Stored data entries
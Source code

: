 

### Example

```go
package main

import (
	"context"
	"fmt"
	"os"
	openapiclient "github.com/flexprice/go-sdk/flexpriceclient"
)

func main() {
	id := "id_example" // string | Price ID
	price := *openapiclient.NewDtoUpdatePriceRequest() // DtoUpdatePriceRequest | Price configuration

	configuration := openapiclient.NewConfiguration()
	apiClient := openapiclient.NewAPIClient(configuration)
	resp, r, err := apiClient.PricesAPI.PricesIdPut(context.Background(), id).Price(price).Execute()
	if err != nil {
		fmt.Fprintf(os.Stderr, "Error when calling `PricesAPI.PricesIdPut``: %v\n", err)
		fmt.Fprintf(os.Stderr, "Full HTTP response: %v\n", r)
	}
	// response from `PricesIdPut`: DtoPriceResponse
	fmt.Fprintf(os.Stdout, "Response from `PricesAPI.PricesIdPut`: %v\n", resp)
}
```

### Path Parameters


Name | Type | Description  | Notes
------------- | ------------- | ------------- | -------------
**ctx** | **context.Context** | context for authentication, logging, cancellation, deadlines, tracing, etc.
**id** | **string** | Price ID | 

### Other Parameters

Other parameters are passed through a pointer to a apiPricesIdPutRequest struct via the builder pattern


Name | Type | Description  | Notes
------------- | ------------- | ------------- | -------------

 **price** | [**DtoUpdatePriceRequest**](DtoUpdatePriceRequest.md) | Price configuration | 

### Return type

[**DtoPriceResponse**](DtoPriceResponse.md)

## Exercise directions
Return the lines above that include the string "configuration".

## Problem solution
	price := *openapiclient.NewDtoUpdatePriceRequest() // DtoUpdatePriceRequest | Price configuration
	configuration := openapiclient.NewConfiguration()
	apiClient := openapiclient.NewAPIClient(configuration)
 **price** | [**DtoUpdatePriceRequest**](DtoUpdatePriceRequest.md) | Price configuration | 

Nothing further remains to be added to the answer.